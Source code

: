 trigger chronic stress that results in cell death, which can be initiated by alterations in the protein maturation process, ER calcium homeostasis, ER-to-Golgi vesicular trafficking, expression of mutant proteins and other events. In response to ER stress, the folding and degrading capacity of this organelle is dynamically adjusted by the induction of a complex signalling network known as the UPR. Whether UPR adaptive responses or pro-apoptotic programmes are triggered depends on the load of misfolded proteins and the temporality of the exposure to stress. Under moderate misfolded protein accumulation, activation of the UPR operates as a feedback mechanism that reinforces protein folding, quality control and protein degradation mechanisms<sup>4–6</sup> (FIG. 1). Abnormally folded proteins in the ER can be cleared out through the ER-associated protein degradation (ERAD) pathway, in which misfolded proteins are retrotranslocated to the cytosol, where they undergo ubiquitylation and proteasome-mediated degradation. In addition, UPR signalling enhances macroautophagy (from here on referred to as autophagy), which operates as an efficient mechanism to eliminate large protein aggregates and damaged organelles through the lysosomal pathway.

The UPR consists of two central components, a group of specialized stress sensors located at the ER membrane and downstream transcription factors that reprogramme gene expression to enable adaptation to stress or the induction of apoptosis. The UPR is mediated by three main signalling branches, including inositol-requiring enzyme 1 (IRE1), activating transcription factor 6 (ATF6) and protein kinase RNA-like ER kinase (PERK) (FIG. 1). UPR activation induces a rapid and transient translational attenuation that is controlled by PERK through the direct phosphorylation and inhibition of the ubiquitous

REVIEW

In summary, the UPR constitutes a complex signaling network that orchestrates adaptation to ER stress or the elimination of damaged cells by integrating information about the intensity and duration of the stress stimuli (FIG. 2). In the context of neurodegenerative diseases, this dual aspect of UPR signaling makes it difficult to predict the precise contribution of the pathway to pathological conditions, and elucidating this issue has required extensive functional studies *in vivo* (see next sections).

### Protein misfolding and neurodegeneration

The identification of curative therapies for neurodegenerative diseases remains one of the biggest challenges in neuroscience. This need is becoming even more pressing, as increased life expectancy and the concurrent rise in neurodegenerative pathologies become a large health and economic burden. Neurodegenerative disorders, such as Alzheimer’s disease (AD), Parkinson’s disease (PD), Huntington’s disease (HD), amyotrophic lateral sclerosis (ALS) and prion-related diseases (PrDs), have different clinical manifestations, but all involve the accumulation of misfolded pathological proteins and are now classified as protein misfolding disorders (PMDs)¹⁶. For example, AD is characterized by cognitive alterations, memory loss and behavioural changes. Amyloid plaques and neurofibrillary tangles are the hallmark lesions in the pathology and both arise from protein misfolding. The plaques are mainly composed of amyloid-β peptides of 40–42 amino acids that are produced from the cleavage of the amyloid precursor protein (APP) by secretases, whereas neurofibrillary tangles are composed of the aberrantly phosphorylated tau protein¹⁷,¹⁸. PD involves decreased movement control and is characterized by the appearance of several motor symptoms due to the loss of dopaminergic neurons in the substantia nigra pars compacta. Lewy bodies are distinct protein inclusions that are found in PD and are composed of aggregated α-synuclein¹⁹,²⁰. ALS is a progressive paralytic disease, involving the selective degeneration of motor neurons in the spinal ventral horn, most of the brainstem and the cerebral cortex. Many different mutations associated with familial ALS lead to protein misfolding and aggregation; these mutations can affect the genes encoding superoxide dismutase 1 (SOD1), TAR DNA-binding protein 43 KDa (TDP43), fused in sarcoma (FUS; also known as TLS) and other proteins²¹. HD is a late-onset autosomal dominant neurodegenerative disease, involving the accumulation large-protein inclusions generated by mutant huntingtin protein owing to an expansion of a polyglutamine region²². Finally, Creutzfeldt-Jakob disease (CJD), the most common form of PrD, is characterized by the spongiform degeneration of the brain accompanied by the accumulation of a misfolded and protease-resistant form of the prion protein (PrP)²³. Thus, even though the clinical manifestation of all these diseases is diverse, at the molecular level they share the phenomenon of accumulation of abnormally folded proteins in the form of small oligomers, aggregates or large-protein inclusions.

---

● **ACTIVITY**: Find the line with "In summary, the" in the material above. Reproduce it and each line after it up to and including the line with "### Protein misfolding and neurodegeneration".

● **ANSWER**:
In summary, the UPR constitutes a complex signaling network that orchestrates adaptation to ER stress or the elimination of damaged cells by integrating information about the intensity and duration of the stress stimuli (FIG. 2). In the context of neurodegenerative diseases, this dual aspect of UPR signaling makes it difficult to predict the precise contribution of the pathway to pathological conditions, and elucidating this issue has required extensive functional studies *in vivo* (see next sections).

### Protein misfolding and neurodegeneration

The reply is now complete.